The computing device 1100 may be referred to in the singular
herein, but this is not intended to limit the embodiments to a
single computing device 1100, since in some embodiments, there may
be more than one computing device 1100 that incorporates, includes,
or contains any number of communicably coupled, collocated, or
remote networked circuits or devices.
[0126] The processor cores 1118 may include any number, type, or
combination of currently available or future developed devices
capable of executing machine-readable instruction sets.
[0127] The processor cores 1118 may include (or be coupled to) but
are not limited to any current or future developed single- or
multi-core processor or microprocessor, such as: on or more systems
on a chip (SOCs); central processing units (CPUs); digital signal
processors (DSPs); graphics processing units (GPUs);
application-specific integrated circuits (ASICs), programmable
logic units, field programmable gate arrays (FPGAs), and the like.
Unless described otherwise, the construction and operation of the
various blocks shown in FIG. 11 are of conventional design.
Consequently, such blocks do not have to be described in further
detail herein, as they can be understood by those skilled in the
relevant art. The bus 1116 that interconnects at least some of the
components of the computing device 1100 may employ any currently
available or future developed serial or parallel bus structures or
architectures.
[0128] The system memory 1140 may include read-only memory ("ROM")

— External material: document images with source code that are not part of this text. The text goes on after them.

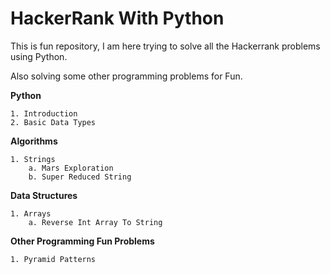 # HackerRank With Python

This is fun repository, I am here trying to solve all the Hackerrank problems using Python.

Also solving some other programming problems for Fun.

**Python**

    1. Introduction 
    2. Basic Data Types

**Algorithms**

    1. Strings
        a. Mars Exploration
        b. Super Reduced String

**Data Structures**

    1. Arrays
        a. Reverse Int Array To String

**Other Programming Fun Problems**

    1. Pyramid Patterns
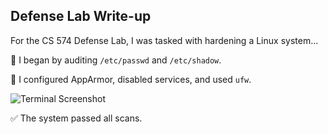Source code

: ## Defense Lab Write-up

For the CS 574 Defense Lab, I was tasked with hardening a Linux system...

🔐 I began by auditing `/etc/passwd` and `/etc/shadow`.

📁 I configured AppArmor, disabled services, and used `ufw`.

![Terminal Screenshot](assets/images/defense-lab-terminal.png)

✅ The system passed all scans.

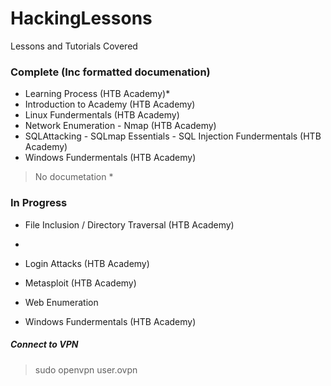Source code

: # HackingLessons
Lessons and Tutorials Covered

### Complete (Inc formatted documenation)  
* Learning Process (HTB Academy)*
* Introduction to Academy (HTB Academy)
* Linux Fundermentals (HTB Academy)
* Network Enumeration - Nmap (HTB Academy)
* SQLAttacking - SQLmap Essentials - SQL Injection Fundermentals (HTB Academy)
* Windows Fundermentals (HTB Academy)   
> No documetation *

### In Progress
* File Inclusion / Directory Traversal (HTB Academy)
* 
* Login Attacks (HTB Academy)
* Metasploit (HTB Academy)

* Web Enumeration
* Windows Fundermentals (HTB Academy)



##### Connect to VPN
> sudo openvpn user.ovpn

1142 and random access memory ("RAM") 1146. A portion of the ROM
1142 may be used to store or otherwise retain a basic input/output
system ("BIOS") 1144. The BIOS 1144 provides basic functionality to
the computing device 1100, for example by causing the processor
cores 1118 to load and/or execute one or more machine-readable
instruction sets 1114. In embodiments, at least some of the one or
more machine-readable instruction sets 1114 cause at least a
portion of the processor cores 1118 to provide, create, produce,
transition, and/or function as a dedicated, specific, and
particular machine, for example a word processing machine, a
digital image acquisition machine, a media playing machine, a
gaming system, a communications device, a smartphone, or
similar.
[0129] The computing device 1100 may include at least one wireless
input/output (I/O) interface 1120. The at least one wireless I/O
interface 1120 may be communicably coupled to one or more physical
output devices 1122 (tactile devices, video displays, audio output
devices, hardcopy output devices, etc.). The at least one wireless
I/O interface 1120 may communicably couple to one or more physical
input devices 1124 (pointing devices, touchscreens, keyboards,
tactile devices, etc.). The at least one wireless I/O interface
1120 may include any currently available or future developed
wireless I/O interface. Example wireless I/O interfaces include,
but are not limited to: BLUETOOTH.RTM., near field communication
(NFC), and similar.
[0130] The computing device 1100 may include one or more wired
input/output (I/O) interfaces 1130. The at least one wired I/O
interface 1130 may be communicably coupled to one or more physical
output devices 1122 (tactile devices, video displays, audio output
devices, hardcopy output devices, etc.). The at least one wired I/O
interface 1130 may be communicably coupled to one or more physical
input devices 1124 (pointing devices, touchscreens, keyboards,
tactile devices, etc.). The wired I/O interface 1130 may include
any currently available or future developed I/O interface. Example
wired I/O interfaces include, but are not limited to: universal
serial bus (USB), IEEE 1394 ("FireWire"), and similar.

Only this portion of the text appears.